**Exercise instructions**. Reproduce every record below, character by character.
▬▬▬▬▬▬
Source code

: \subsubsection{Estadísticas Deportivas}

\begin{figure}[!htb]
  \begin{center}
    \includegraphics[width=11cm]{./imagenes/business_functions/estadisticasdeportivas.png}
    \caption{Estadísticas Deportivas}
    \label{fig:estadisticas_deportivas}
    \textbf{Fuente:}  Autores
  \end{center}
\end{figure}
▬▬▬▬▬▬
**Task output**.
Source code

: \subsubsection{Estadísticas Deportivas}

\begin{figure}[!htb]
  \begin{center}
    \includegraphics[width=11cm]{./imagenes/business_functions/estadisticasdeportivas.png}
    \caption{Estadísticas Deportivas}
    \label{fig:estadisticas_deportivas}
    \textbf{Fuente:}  Autores
  \end{center}
\end{figure}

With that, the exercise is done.